Chapman joined the chamber board of directors in November 2009 and was hired for the coordinator job about six months later, starting May 12, 2010.
Chapman commented from her home Tuesday morning by phone on the termination. She said that Berry and fellow chamber board directors Mark Oleen and Bob Michael had told her last Thursday, April 4, about the chamber decision. It was that she was being given the ultimatum to either resign or be fired and that she would have until Monday to think about it. She said the reason they gave her for the firing was just that she was “short with people.”
Chapman said she thought about that over the weekend and then responded to the chamber board in an e-mail.

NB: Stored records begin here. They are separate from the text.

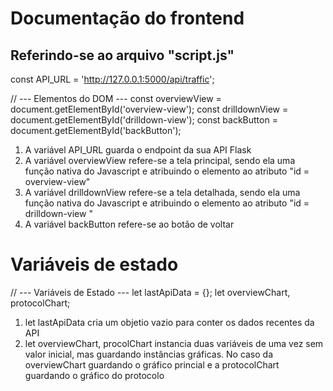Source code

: # Documentação do frontend

## Referindo-se ao arquivo "script.js"

const API_URL = 'http://127.0.0.1:5000/api/traffic';

// --- Elementos do DOM ---
const overviewView = document.getElementById('overview-view');
const drilldownView = document.getElementById('drilldown-view');
const backButton = document.getElementById('backButton');

1. A variável API_URL guarda o endpoint da sua API Flask
2. A variável overviewView refere-se a tela principal, sendo ela uma função nativa do Javascript e atribuindo o elemento ao atributo "id = overview-view"
3. A variável  drilldownView refere-se a tela detalhada, sendo ela uma função nativa do Javascript e atribuindo o elemento ao atributo "id = drilldown-view "
4. A variável backButton refere-se ao botão de voltar

# Variáveis de estado 

// --- Variáveis de Estado ---
let lastApiData = {};
let overviewChart, protocolChart;

1. let lastApiData cria um objetio vazio para conter os dados recentes da API 
2. let overviewChart, procolChart instancia duas variáveis de uma vez sem valor inicial, mas guardando instâncias gráficas. No caso da overviewChart guardando o gráfico princial e a protocolChart guardando o gráfico do protocolo
   


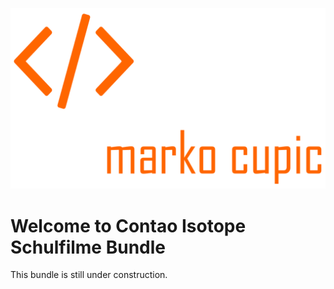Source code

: ![Alt text](src/Resources/public/logo.png?raw=true "logo")


# Welcome to Contao Isotope Schulfilme Bundle
This bundle is still under construction.
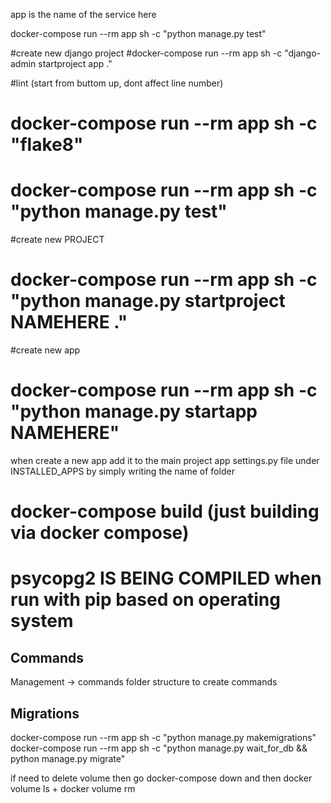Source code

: app is the name of the service here

docker-compose run --rm app sh -c "python manage.py test"

#create new django project
#docker-compose run --rm app sh -c "django-admin startproject app ."

#lint (start from buttom up, dont affect line number)
# docker-compose run --rm app sh -c "flake8"
# docker-compose run --rm app sh -c "python manage.py test"
#create new PROJECT
# docker-compose run --rm app sh -c "python manage.py startproject NAMEHERE ."

#create new app
# docker-compose run --rm app sh -c "python manage.py startapp NAMEHERE"
when create a new app add it to the main project app settings.py file under INSTALLED_APPS by simply writing the name of folder

# docker-compose build (just building via docker compose)

# psycopg2 IS BEING COMPILED when run with pip based on operating system

## Commands
Management -> commands folder structure to create commands

## Migrations

docker-compose run --rm app sh -c "python manage.py makemigrations"
docker-compose run --rm app sh -c "python manage.py wait_for_db && python manage.py migrate"

if need to delete volume then go docker-compose down and then docker volume ls + docker volume rm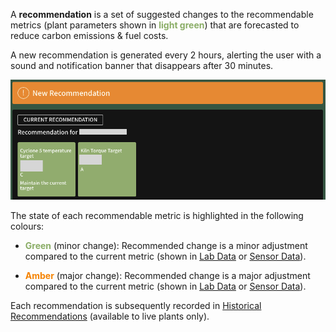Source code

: A **recommendation** is a set of suggested changes to the recommendable metrics (plant parameters shown in <span style="color:#8aad66; font-weight:bold">light green</span>) that are forecasted to reduce carbon emissions & fuel costs.

A new recommendation is generated every 2 hours, alerting the user with a sound and notification banner that disappears after 30 minutes.

![New Recommendation](../_assets/media/screenshots/today/new-recommendation.png)

The state of each recommendable metric is highlighted in the following colours:

- <span style="color:#8aad66; font-weight:bold">Green</span> (minor change): Recommended change is a minor adjustment compared to the current metric (shown in [Lab Data](lab_data.md) or [Sensor Data](sensor_data.md)).

- <span style="color:#F58302; font-weight:bold">Amber</span> (major change): Recommended change is a major adjustment compared to the current metric (shown in [Lab Data](lab_data.md) or [Sensor Data](sensor_data.md)).   

Each recommendation is subsequently recorded in [Historical Recommendations](historical_recommendations.md) (available to live plants only).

How could someone who was “short with people” have increased the chamber’s membership by 25 percent in the last three years; increased attendance at the chamber’s monthly general membership meetings to an average of 60 each month from a prior low of about 10, and helped increase attendance at the chamber’s annual gala by 50 percent? she asked.
She said she also has “too much respect for the Princeton community” to resign prior to the annual Rum River Festival in June. “I know how much work there is to put that on,” she said.
Chapman said that after she was given the ultimatum last Thursday, she cleared personal possessions out of the chamber office that day, “thinking that something was going to happen on Monday (April 8).”
It was in the early afternoon on Monday that Berry, Oleen, and another board member, Deb Ulm, came into her office to collect the office key and instruct her to leave the computer on and leave, Chapman said.
Chapman did not know as of Tuesday morning if she would be receiving compensation for 80 hours of accumulated vacation time and the approximately five days of comp time she felt she had coming from working extra. If the chamber board holds with the ultimatum it had given her that she would collect those compensations if she chose to resign, then she might not get them now, she said.
“I don’t know what I did that was so wrong,” Chapman added. “They didn’t tell me anything specific. I liked the job. I liked working with the chamber members and with the city and all the accomplishments with the city. So it’s very disappointing.”
Chapman and the chamber board had been working with Princeton Community Development Director Carie Fuhrman for at least a year now in running a competition called “It Starts Here” to fill vacancies in downtown buildings. The city put up $30,000 in surplus tax increment financing money to be used for up to three grand prizes in the program. Various businesses also pledged to offer a number of in-kind services to the grand prize winners.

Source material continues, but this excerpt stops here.